*** Opening of Data shown ***

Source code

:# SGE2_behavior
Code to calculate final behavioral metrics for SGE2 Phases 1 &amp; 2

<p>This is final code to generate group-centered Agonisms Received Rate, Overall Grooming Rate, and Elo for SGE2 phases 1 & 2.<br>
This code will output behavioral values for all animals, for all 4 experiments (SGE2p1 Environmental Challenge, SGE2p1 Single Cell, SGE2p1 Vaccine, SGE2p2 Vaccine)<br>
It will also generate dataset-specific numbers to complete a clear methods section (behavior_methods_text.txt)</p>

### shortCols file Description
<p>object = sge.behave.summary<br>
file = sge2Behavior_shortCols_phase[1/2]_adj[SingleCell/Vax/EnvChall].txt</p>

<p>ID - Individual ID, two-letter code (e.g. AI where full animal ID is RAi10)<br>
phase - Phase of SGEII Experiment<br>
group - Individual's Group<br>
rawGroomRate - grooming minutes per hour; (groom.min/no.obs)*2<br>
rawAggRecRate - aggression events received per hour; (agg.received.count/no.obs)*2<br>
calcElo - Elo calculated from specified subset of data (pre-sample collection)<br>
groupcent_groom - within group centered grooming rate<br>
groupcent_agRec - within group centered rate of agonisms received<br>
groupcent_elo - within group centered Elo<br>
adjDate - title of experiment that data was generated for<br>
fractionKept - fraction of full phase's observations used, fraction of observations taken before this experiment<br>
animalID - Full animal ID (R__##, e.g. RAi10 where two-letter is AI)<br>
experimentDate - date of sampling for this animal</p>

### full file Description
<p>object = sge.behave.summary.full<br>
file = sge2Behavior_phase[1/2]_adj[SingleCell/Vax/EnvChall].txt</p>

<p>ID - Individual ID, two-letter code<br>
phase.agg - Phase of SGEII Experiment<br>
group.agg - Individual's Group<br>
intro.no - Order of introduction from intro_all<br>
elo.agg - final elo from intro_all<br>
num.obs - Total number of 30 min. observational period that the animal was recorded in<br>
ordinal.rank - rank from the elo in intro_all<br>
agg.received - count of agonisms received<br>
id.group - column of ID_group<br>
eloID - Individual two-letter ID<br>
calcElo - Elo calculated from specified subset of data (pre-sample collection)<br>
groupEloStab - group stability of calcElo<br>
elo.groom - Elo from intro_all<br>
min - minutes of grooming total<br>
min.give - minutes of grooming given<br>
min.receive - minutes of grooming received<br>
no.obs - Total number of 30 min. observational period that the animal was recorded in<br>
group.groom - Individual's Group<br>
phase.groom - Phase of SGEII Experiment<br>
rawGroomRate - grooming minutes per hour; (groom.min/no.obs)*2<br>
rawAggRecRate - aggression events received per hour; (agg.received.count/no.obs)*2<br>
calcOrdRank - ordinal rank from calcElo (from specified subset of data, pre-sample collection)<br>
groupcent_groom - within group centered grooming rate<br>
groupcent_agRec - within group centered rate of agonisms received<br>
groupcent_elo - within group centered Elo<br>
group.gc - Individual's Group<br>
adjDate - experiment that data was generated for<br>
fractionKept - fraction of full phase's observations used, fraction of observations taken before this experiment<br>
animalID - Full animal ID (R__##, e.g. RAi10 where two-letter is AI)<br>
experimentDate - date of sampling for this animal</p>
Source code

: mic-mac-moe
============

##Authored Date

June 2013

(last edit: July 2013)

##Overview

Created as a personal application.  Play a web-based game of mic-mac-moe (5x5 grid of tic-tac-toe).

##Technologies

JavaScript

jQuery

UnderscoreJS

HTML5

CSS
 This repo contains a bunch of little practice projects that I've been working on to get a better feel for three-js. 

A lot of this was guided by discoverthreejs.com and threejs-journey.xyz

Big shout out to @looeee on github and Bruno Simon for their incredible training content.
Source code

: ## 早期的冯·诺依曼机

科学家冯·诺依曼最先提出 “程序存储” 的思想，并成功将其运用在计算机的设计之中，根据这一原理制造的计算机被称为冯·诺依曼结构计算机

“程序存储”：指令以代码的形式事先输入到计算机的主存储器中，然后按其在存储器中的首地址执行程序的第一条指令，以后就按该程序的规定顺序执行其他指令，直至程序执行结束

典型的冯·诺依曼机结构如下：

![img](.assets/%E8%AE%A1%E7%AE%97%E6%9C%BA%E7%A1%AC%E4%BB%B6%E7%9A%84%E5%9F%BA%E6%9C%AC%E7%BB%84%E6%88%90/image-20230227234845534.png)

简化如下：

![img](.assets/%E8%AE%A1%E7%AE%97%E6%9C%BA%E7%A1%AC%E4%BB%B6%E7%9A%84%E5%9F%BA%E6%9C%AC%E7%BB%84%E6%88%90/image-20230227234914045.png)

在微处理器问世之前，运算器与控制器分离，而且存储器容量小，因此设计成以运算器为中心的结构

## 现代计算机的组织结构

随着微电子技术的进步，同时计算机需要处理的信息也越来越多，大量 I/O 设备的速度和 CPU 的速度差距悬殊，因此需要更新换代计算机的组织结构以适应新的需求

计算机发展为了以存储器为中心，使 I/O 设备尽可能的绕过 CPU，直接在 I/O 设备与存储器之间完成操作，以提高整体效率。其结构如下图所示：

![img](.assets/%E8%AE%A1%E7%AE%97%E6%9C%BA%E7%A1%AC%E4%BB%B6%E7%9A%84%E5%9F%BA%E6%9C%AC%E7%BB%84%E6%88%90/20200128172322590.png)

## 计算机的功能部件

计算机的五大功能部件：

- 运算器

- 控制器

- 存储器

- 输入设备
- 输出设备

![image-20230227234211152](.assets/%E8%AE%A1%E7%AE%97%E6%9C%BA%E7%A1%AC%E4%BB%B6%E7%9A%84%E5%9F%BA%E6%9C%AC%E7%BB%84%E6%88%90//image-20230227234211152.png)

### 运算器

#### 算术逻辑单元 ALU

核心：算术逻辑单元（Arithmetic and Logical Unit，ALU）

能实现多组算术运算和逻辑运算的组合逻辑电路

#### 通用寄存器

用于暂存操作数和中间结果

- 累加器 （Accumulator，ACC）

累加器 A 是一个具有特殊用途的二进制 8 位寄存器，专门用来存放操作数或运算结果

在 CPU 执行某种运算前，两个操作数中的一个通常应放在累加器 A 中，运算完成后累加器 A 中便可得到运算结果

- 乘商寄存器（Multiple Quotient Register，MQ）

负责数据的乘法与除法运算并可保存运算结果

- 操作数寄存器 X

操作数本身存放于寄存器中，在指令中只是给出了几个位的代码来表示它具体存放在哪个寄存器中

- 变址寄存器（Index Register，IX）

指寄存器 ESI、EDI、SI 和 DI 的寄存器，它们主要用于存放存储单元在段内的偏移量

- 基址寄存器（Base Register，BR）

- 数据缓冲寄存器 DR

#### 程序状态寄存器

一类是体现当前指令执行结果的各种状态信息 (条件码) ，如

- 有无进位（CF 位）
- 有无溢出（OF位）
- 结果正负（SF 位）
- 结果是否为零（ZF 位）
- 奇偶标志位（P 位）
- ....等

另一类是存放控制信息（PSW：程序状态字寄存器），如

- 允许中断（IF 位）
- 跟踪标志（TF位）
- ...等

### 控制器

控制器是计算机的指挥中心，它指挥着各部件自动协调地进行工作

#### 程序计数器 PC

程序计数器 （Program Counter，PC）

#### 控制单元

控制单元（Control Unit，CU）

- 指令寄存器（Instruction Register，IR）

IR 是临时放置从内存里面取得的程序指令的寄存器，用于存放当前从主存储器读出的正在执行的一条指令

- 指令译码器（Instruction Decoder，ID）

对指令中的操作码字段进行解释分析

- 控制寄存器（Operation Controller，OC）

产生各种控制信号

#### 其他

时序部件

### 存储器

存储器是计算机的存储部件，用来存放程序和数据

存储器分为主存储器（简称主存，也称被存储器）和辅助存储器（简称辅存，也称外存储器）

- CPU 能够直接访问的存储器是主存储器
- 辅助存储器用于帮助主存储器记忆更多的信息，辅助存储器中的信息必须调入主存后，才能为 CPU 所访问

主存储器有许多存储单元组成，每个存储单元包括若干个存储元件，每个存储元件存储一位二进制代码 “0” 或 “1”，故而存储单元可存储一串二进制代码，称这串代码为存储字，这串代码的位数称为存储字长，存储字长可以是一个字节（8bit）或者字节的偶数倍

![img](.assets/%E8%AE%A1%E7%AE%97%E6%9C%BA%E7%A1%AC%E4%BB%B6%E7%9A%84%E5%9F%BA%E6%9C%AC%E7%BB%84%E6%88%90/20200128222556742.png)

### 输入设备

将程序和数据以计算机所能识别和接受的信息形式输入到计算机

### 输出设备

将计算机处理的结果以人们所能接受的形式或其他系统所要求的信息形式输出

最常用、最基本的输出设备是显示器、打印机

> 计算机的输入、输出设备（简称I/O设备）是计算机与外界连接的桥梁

*** Close of Data shown ***

■ Activity: Copy every line of the data above, beginning with the first and ending with the line that contains "This code will", and give nothing more.

■ Written answer:
Source code

:# SGE2_behavior
Code to calculate final behavioral metrics for SGE2 Phases 1 &amp; 2

<p>This is final code to generate group-centered Agonisms Received Rate, Overall Grooming Rate, and Elo for SGE2 phases 1 & 2.<br>
This code will output behavioral values for all animals, for all 4 experiments (SGE2p1 Environmental Challenge, SGE2p1 Single Cell, SGE2p1 Vaccine, SGE2p2 Vaccine)<br>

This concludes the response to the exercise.